00:55 @<jamesh> ikke: yes, but you had a __new__ on the metaclass
00:55 @<jamesh> ikke: which is executed when you created a new class
Obviously :-/ Thanks James!
Be very very careful about this X and Y or Z trick. It fails miserably when bool(Y) is False.
Looks like there’s no real solid solution short of a helper function – like Marius said, ( and or ) fails if evaluates to False (the inverse, or and , is even worse), and Thomas’ [, ][not ]) will always evaluate both and , which can be problematic…
I’m starting to long for the ?: of c
so after reading this it also means u could just do
condition and “True statement” or “Falsestatement”
which seams the easyest solution
I personally liked the ‘and’ ‘or’ idea. What’s wrong about it?

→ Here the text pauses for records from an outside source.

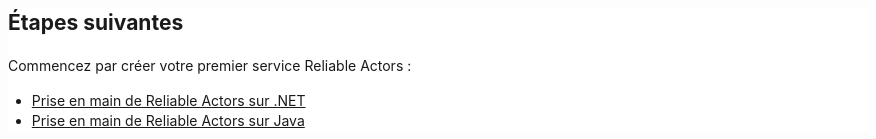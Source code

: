 ## <a name="next-steps"></a>Étapes suivantes
Commencez par créer votre premier service Reliable Actors :
   * [Prise en main de Reliable Actors sur .NET](service-fabric-reliable-actors-get-started.md)
   * [Prise en main de Reliable Actors sur Java](service-fabric-reliable-actors-get-started-java.md)


[1]: ./media/service-fabric-reliable-actors-introduction/concurrency.png
[2]: ./media/service-fabric-reliable-actors-introduction/distribution.png
[3]: ./media/service-fabric-reliable-actors-introduction/actor-communication.png
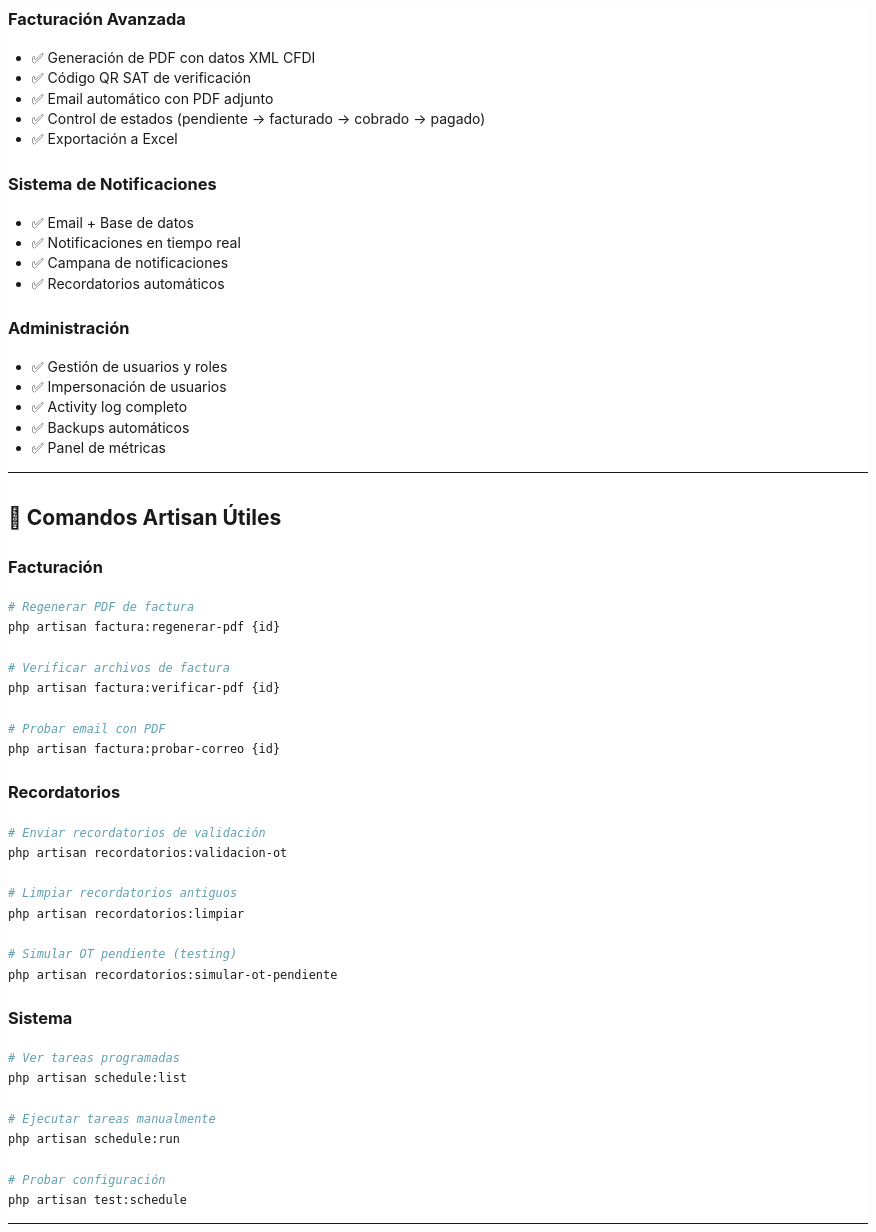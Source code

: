 ### Facturación Avanzada
- ✅ Generación de PDF con datos XML CFDI
- ✅ Código QR SAT de verificación
- ✅ Email automático con PDF adjunto
- ✅ Control de estados (pendiente → facturado → cobrado → pagado)
- ✅ Exportación a Excel

### Sistema de Notificaciones
- ✅ Email + Base de datos
- ✅ Notificaciones en tiempo real
- ✅ Campana de notificaciones
- ✅ Recordatorios automáticos

### Administración
- ✅ Gestión de usuarios y roles
- ✅ Impersonación de usuarios
- ✅ Activity log completo
- ✅ Backups automáticos
- ✅ Panel de métricas

---

## 🚀 Comandos Artisan Útiles

### Facturación
```bash
# Regenerar PDF de factura
php artisan factura:regenerar-pdf {id}

# Verificar archivos de factura
php artisan factura:verificar-pdf {id}

# Probar email con PDF
php artisan factura:probar-correo {id}
```

### Recordatorios
```bash
# Enviar recordatorios de validación
php artisan recordatorios:validacion-ot

# Limpiar recordatorios antiguos
php artisan recordatorios:limpiar

# Simular OT pendiente (testing)
php artisan recordatorios:simular-ot-pendiente
```

### Sistema
```bash
# Ver tareas programadas
php artisan schedule:list

# Ejecutar tareas manualmente
php artisan schedule:run

# Probar configuración
php artisan test:schedule
```

---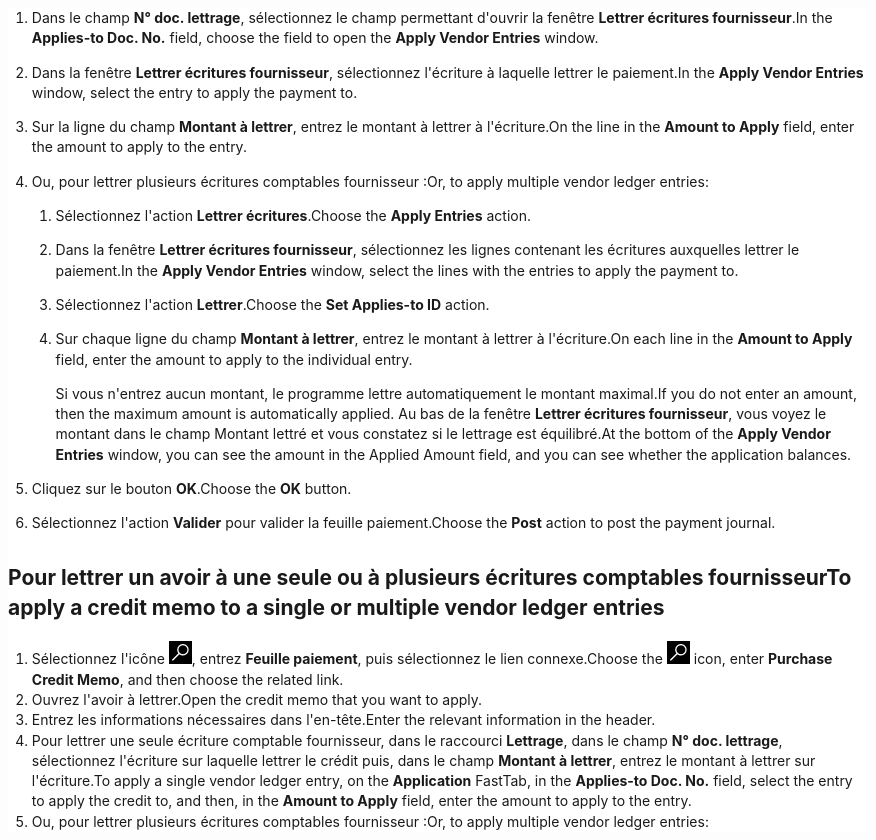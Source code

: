    1. <span data-ttu-id="a1d69-123">Dans le champ **N° doc. lettrage**, sélectionnez le champ permettant d'ouvrir la fenêtre **Lettrer écritures fournisseur**.</span><span class="sxs-lookup"><span data-stu-id="a1d69-123">In the **Applies-to Doc. No.** field, choose the field to open the **Apply Vendor Entries** window.</span></span>
   2. <span data-ttu-id="a1d69-124">Dans la fenêtre **Lettrer écritures fournisseur**, sélectionnez l'écriture à laquelle lettrer le paiement.</span><span class="sxs-lookup"><span data-stu-id="a1d69-124">In the **Apply Vendor Entries** window, select the entry to apply the payment to.</span></span>
   3. <span data-ttu-id="a1d69-125">Sur la ligne du champ **Montant à lettrer**, entrez le montant à lettrer à l'écriture.</span><span class="sxs-lookup"><span data-stu-id="a1d69-125">On the line in the **Amount to Apply** field, enter the amount to apply to the entry.</span></span>
4. <span data-ttu-id="a1d69-126">Ou, pour lettrer plusieurs écritures comptables fournisseur :</span><span class="sxs-lookup"><span data-stu-id="a1d69-126">Or, to apply multiple vendor ledger entries:</span></span>

   1. <span data-ttu-id="a1d69-127">Sélectionnez l'action **Lettrer écritures**.</span><span class="sxs-lookup"><span data-stu-id="a1d69-127">Choose the **Apply Entries** action.</span></span>
   2. <span data-ttu-id="a1d69-128">Dans la fenêtre **Lettrer écritures fournisseur**, sélectionnez les lignes contenant les écritures auxquelles lettrer le paiement.</span><span class="sxs-lookup"><span data-stu-id="a1d69-128">In the **Apply Vendor Entries** window, select the lines with the entries to apply the payment to.</span></span>
   3. <span data-ttu-id="a1d69-129">Sélectionnez l'action **Lettrer**.</span><span class="sxs-lookup"><span data-stu-id="a1d69-129">Choose the **Set Applies-to ID** action.</span></span>  
   4. <span data-ttu-id="a1d69-130">Sur chaque ligne du champ **Montant à lettrer**, entrez le montant à lettrer à l'écriture.</span><span class="sxs-lookup"><span data-stu-id="a1d69-130">On each line in the **Amount to Apply** field, enter the amount to apply to the individual entry.</span></span>

      <span data-ttu-id="a1d69-131">Si vous n'entrez aucun montant, le programme lettre automatiquement le montant maximal.</span><span class="sxs-lookup"><span data-stu-id="a1d69-131">If you do not enter an amount, then the maximum amount is automatically applied.</span></span> <span data-ttu-id="a1d69-132">Au bas de la fenêtre **Lettrer écritures fournisseur**, vous voyez le montant dans le champ Montant lettré et vous constatez si le lettrage est équilibré.</span><span class="sxs-lookup"><span data-stu-id="a1d69-132">At the bottom of the **Apply Vendor Entries** window, you can see the amount in the Applied Amount field, and you can see whether the application balances.</span></span>
5. <span data-ttu-id="a1d69-133">Cliquez sur le bouton **OK**.</span><span class="sxs-lookup"><span data-stu-id="a1d69-133">Choose the **OK** button.</span></span>
6. <span data-ttu-id="a1d69-134">Sélectionnez l'action **Valider** pour valider la feuille paiement.</span><span class="sxs-lookup"><span data-stu-id="a1d69-134">Choose the **Post** action to post the payment journal.</span></span>

## <a name="to-apply-a-credit-memo-to-a-single-or-multiple-vendor-ledger-entries"></a><span data-ttu-id="a1d69-135">Pour lettrer un avoir à une seule ou à plusieurs écritures comptables fournisseur</span><span class="sxs-lookup"><span data-stu-id="a1d69-135">To apply a credit memo to a single or multiple vendor ledger entries</span></span>
1. <span data-ttu-id="a1d69-136">Sélectionnez l'icône ![Page ou état pour la recherche](media/ui-search/search_small.png "Page ou état pour la recherche"), entrez **Feuille paiement**, puis sélectionnez le lien connexe.</span><span class="sxs-lookup"><span data-stu-id="a1d69-136">Choose the ![Search for Page or Report](media/ui-search/search_small.png "Search for Page or Report icon") icon, enter **Purchase Credit Memo**, and then choose the related link.</span></span>
2. <span data-ttu-id="a1d69-137">Ouvrez l'avoir à lettrer.</span><span class="sxs-lookup"><span data-stu-id="a1d69-137">Open the credit memo that you want to apply.</span></span>
3. <span data-ttu-id="a1d69-138">Entrez les informations nécessaires dans l'en-tête.</span><span class="sxs-lookup"><span data-stu-id="a1d69-138">Enter the relevant information in the header.</span></span>
4. <span data-ttu-id="a1d69-139">Pour lettrer une seule écriture comptable fournisseur, dans le raccourci **Lettrage**, dans le champ **N° doc. lettrage**, sélectionnez l'écriture sur laquelle lettrer le crédit puis, dans le champ **Montant à lettrer**, entrez le montant à lettrer sur l'écriture.</span><span class="sxs-lookup"><span data-stu-id="a1d69-139">To apply a single vendor ledger entry, on the **Application** FastTab, in the **Applies-to Doc. No.** field, select the entry to apply the credit to, and then, in the **Amount to Apply** field, enter the amount to apply to the entry.</span></span>
5. <span data-ttu-id="a1d69-140">Ou, pour lettrer plusieurs écritures comptables fournisseur :</span><span class="sxs-lookup"><span data-stu-id="a1d69-140">Or, to apply multiple vendor ledger entries:</span></span>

The “And”/”Or” solution doesn’t work in any case. At least, I didn’t manage to make it work.
For example, if your “True statement” is actually a value which is evaluated to a “False” expression(like 0, None, ” or []) then “False statement” will always be returned.
example:
print (lambda x:x==2 and 0 or 1)(2) —> 1
print (lambda x:x==2 and 0 or 1)(3) —> 1
Even worst, if one of the “True/False statements” cannot be evaluated to a boolean expression(like a numpy.array) then it won’t work at all…
example:
print (lambda x:x==2 and numpy.array([3,4]) or 1)(2)
Any idea to circumvent such problems??
>>> print (lambda x: 0 if x == 2 else 1)(2)
0
>>> print (lambda x: 0 if x == 2 else 1)(3)
1
>>> print (lambda x: np.array([3, 4]) if x == 2 else 1)(2)
[3 4]
(lambda x: x!=2 and 1 or 0)
Such an important article. God, this was killing me.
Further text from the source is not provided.